What to work on
List every line in this data where the string "einen" occurs.

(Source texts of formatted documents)
══════

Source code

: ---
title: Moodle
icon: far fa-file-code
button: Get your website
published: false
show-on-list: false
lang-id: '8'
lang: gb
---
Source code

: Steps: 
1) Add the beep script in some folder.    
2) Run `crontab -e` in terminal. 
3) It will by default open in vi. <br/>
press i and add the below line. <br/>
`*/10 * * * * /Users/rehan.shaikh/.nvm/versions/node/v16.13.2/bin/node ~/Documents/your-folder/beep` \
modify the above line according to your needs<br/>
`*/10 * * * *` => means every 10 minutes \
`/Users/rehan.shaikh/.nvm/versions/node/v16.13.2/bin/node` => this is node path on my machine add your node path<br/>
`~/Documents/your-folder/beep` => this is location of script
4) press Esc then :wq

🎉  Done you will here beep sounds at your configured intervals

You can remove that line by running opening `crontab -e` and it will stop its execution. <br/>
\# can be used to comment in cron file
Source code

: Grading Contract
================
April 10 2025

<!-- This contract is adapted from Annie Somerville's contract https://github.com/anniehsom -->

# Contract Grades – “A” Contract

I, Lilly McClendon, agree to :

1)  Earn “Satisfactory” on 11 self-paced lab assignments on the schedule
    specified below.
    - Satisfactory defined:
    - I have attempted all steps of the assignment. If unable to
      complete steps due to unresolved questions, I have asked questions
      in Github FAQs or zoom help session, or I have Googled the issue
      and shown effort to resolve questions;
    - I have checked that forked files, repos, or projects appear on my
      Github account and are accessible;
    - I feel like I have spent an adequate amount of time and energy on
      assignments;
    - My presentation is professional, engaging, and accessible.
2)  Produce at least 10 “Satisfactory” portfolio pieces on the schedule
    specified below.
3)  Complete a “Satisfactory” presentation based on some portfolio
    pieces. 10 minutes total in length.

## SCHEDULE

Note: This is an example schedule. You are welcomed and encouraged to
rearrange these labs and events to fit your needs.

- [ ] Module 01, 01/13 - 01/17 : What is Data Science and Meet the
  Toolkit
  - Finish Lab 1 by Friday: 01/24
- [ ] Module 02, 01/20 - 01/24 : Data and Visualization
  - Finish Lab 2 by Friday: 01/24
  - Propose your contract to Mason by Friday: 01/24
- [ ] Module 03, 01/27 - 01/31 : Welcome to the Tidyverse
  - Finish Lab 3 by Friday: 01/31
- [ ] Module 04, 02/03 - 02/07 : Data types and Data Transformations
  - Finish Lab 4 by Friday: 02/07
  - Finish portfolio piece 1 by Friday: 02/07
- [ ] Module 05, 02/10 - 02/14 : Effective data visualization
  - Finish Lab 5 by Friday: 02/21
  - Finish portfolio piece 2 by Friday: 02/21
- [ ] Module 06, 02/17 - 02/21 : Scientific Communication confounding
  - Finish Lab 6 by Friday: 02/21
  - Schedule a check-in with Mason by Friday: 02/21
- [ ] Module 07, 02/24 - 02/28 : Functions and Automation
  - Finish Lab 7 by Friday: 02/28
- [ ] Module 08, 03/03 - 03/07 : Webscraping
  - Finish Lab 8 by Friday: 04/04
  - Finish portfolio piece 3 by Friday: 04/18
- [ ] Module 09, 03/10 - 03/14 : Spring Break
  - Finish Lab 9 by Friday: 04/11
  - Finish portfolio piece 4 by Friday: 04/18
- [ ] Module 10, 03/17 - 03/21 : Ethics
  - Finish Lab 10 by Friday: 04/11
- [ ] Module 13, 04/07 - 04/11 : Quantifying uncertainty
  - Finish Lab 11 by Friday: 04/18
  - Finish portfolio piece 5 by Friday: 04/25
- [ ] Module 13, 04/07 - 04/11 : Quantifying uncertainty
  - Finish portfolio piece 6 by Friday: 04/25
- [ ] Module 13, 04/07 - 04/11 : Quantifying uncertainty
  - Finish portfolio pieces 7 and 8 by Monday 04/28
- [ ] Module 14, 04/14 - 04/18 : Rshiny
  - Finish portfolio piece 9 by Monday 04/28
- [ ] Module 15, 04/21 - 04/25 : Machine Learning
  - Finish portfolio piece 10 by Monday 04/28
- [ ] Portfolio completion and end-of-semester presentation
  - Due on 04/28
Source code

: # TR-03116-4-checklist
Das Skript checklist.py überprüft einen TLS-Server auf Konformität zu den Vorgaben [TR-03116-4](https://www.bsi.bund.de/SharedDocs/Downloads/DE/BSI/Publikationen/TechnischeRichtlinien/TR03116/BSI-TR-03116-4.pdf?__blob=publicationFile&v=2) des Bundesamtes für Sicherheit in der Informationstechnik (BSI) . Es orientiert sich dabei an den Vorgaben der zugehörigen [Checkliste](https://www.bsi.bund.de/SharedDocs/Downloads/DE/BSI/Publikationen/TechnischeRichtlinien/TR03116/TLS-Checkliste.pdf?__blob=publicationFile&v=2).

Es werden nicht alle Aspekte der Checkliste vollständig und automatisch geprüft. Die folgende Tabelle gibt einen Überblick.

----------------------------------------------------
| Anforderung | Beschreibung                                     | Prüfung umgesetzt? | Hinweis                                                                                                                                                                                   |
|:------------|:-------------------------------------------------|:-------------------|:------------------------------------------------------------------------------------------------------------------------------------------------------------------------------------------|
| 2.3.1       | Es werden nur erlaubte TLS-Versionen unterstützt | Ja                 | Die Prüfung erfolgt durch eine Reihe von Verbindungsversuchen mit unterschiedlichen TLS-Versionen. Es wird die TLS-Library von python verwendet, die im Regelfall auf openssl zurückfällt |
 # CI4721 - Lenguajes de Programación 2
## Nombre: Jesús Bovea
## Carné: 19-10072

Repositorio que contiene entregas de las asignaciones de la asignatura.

══════

Answer space
Das Skript checklist.py überprüft einen TLS-Server auf Konformität zu den Vorgaben [TR-03116-4](https://www.bsi.bund.de/SharedDocs/Downloads/DE/BSI/Publikationen/TechnischeRichtlinien/TR03116/BSI-TR-03116-4.pdf?__blob=publicationFile&v=2) des Bundesamtes für Sicherheit in der Informationstechnik (BSI) . Es orientiert sich dabei an den Vorgaben der zugehörigen [Checkliste](https://www.bsi.bund.de/SharedDocs/Downloads/DE/BSI/Publikationen/TechnischeRichtlinien/TR03116/TLS-Checkliste.pdf?__blob=publicationFile&v=2).
Es werden nicht alle Aspekte der Checkliste vollständig und automatisch geprüft. Die folgende Tabelle gibt einen Überblick.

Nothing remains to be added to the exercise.